В нулевых рассказах еще нет битовской проблемы отношений автора и героя, потому что еще нет героя. Автораздвоение на героя и автора составит процесс писательского становления в предстоящее десятилетие (60-е, те самые). Нам будет явлен молодой герой, отличающийся особенным свойством растерянности («чрезмерной», по определению Ленинградского горкома КПСС, чей критический отзыв сохранил в своем архиве автор, — см. 1-й том — и единственный — его собрания сочинений /М. «Молодая гвардия». 1991, стр. 567/). Это свойство само по себе предстанет двойственным, тянущим в одну сторону к фигу-бездельнику, а в другую — к писателю-автору, лирическому герою «Жизни в ветреную погоду» (1963), в котором особого рода (и степени) рассредоточенность есть открытость и незашоренность как условие состояния творческого. Но во всех вариантах растерянность битовского героя есть свойство, словно демонстративно — а на самом деле естественно — его отличающее от идейной сосредоточенности героя советской литературы. Герой растерян и безыдеен — мир его оголен, вместе со многим прочим, также и от идей. Но не от идеалов, незримо хранящих и это оголенное бытие и напоминающих о себе в скверную (от собственной скверны) минуту нежданным вопросом при чтении старой книги с оборванными листами: откуда в тебе, таком случайном и маленьком, такая большая вещь, как любовь? «Вдруг, словно бы без всякого повода, следовало описание прекрасного сада, но оно обрывалось внезапно, потому что тут как раз была вырвана страница». Сад же этот в старинной книге сливается с садом напротив дома, составляющим идеальный центр его близкого, своего пространства (Ботанический сад на Аптекарском острове). Раннее творчество Битова есть в немалой мере история отношений его героя с «садом», которых он не выдерживает, для которых он слишком мал и слаб. Главные силы его уходят на то, чтобы просто чувствовать себя живым, «быть живым, живым, и только». (Исторические тоже строки, возникшие в те же исторические 50-е годы, строки, которые мы декламируем патетически, но бездумно, не замечая таящегося в этом «и только» — возможно, и от самого поэта таящегося — отчаяния. Как историческое отчаяние от ощущения приближающихся «последних времен» проявится также в экологическом движении 70 — 80-х годов, когда экология у нас заменит идеологию, что будет первым симптомом близящегося краха советской вечности. Читатель Битова знает, сколь важной станет тема экологическая в его сочинениях уже этих более поздних времен.)
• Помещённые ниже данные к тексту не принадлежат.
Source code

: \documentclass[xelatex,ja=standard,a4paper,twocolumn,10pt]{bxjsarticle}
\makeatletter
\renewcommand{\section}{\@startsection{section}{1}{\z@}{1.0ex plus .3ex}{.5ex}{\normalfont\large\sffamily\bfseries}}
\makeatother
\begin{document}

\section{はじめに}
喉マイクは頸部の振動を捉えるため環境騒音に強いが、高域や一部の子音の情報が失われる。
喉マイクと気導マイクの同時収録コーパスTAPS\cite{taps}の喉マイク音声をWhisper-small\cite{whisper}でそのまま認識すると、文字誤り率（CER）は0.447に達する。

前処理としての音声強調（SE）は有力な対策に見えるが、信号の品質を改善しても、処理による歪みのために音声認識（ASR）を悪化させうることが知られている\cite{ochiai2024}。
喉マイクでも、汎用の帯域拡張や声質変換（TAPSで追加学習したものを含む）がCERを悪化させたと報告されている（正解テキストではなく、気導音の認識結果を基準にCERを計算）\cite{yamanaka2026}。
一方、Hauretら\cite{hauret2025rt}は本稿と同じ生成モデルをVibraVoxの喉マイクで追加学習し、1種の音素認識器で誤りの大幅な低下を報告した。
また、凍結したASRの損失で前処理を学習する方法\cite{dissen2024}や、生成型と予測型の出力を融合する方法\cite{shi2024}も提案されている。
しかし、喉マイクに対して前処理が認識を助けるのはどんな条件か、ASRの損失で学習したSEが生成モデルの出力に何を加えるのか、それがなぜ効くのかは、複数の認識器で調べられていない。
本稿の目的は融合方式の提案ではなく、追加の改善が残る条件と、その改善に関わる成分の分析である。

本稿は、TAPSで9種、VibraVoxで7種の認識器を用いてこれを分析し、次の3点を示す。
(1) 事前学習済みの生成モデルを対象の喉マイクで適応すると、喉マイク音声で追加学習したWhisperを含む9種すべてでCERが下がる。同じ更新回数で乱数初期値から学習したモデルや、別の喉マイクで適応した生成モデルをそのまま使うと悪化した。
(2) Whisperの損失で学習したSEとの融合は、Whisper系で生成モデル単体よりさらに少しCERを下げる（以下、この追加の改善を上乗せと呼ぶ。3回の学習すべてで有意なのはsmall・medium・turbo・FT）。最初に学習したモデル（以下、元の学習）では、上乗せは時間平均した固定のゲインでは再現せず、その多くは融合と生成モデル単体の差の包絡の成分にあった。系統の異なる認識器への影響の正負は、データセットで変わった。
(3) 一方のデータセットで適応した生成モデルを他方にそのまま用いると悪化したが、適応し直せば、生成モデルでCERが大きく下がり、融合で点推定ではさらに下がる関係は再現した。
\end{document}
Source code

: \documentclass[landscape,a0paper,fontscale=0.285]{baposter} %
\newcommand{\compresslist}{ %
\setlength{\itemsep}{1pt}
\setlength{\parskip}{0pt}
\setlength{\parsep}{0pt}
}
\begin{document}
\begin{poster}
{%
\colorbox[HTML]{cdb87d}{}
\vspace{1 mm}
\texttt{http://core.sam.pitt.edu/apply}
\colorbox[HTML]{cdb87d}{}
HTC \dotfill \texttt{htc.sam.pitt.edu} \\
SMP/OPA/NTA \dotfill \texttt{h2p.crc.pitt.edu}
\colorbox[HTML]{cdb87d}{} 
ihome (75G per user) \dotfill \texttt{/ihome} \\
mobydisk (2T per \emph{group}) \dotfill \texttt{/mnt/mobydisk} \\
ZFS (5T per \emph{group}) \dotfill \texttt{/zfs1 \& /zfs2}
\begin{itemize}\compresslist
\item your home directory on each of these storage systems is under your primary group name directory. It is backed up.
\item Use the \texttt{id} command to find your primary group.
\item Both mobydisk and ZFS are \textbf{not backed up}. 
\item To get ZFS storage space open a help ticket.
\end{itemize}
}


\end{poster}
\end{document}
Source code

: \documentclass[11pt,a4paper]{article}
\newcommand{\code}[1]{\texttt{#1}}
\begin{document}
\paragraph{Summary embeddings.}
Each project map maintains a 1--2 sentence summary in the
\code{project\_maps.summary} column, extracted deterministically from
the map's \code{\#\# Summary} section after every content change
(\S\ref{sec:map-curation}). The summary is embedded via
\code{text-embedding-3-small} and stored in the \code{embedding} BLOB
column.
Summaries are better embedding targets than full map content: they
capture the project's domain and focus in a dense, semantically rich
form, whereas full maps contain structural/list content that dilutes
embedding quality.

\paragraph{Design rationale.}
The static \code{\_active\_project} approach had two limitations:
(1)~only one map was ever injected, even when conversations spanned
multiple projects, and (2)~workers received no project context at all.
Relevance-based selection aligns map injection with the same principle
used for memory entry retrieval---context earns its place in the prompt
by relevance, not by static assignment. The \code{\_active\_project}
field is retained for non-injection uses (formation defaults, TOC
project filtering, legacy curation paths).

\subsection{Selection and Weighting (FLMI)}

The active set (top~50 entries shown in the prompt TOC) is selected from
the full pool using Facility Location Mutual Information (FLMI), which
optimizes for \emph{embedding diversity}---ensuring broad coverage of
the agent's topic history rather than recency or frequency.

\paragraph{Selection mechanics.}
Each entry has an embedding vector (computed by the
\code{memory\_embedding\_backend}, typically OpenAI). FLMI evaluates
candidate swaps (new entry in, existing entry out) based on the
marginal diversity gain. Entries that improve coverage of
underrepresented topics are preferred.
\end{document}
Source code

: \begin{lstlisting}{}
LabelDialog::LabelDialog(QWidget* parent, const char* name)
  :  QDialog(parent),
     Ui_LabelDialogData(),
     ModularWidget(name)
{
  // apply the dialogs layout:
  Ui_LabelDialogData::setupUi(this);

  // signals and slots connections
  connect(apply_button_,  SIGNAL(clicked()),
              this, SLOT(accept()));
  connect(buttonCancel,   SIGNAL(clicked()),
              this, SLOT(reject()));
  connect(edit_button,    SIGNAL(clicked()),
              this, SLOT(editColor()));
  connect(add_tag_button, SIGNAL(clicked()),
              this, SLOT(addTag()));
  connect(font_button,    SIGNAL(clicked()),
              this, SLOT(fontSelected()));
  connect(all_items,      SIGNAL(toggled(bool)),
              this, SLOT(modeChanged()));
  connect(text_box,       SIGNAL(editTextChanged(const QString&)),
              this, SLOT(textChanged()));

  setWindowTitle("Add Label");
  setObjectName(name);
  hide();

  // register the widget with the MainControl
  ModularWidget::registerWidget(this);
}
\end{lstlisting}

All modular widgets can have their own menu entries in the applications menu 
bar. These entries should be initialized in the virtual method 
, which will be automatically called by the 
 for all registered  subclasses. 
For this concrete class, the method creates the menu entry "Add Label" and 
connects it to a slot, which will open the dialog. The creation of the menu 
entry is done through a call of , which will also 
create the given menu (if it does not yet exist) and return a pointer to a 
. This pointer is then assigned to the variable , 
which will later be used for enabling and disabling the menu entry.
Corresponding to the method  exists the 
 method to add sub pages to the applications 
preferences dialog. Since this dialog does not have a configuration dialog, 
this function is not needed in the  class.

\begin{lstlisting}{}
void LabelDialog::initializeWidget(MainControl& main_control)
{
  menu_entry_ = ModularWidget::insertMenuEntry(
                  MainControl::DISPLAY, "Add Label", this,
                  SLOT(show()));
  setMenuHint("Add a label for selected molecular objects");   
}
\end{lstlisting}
Путь писателя Битова увел его из своего хронотопа на просторы «хронотопа Империи». Это было большим расширением и, можно сказать, расцветом мира автора, но и большой утратой. В пути писателя оказалась записана история блудного сына — это не наш, это собственный его комментарий к своей судьбе. Как будто земля его не держала в его пространстве, и он утратил родной хронотоп, устремившись в свои путешествия на поиски не обретенной дома цельности. Он искал ее и находил у других народов («Уроки Армении», «Выбор натуры»; и еще абсолютный полюс цельности, как утраченный «сад», к которому устремился, — Пушкин) — и сколько он, «безумный расточитель», от них приобрел! Но в то же время устало-зорким глазом и в идиллии чужого цельного мира отмечал иллюзию — и пришел, наконец, к картине его крушения в «Ожидании обезьян». И все десятилетия эти лелеял мотив возвращения блудного сына. И, называя его по имени во фрагменте «Рассеянный свет», связал его с «памятью смертной»:
«Срок миновал. Выжил… Рассеянный свет! Куда рассеялось все?! От какой нашей рассеянности… И какой свет мы имели в виду?.. Все густеет вокруг. Сужается. Теснина, туннель. Свет рассеялся и поглотился, но что-то, пятнышко какое-то… растет впереди. Впереди или в конце? Там — свет. Оттуда свет. Тот свет».
Здесь же автор мечтает о книге, в которой «время пойдет в своем подлинном направлении — вспять!». Когда-то мальчик в рассказах 60-х в отчаянную и стыдную минуту желал провалиться, исчезнуть, стать невидимкой, запеленаться в кокон, родиться обратно, давая алчному фрейдисту лакомый материал. Но книга с движением времени вспять как мечтание зрелого автора — это другое дело. В газетном интервью недавно Битов сказал, что всегда писал одну книгу и на ее протяжении менялся. Изданием своей «первой книги» он это нам демонстрирует, развернув себя в обратной перспективе, открывая нулевую степень своего письма (не по Ролану Барту). И — выполняя задачу как бы посмертную, о чем, предваряя книгу, сам говорит: «Вроде я не умер, но…» И ставя на книге свой старый адрес: «На Аптекарский остров…»
Сергей БОЧАРОВ.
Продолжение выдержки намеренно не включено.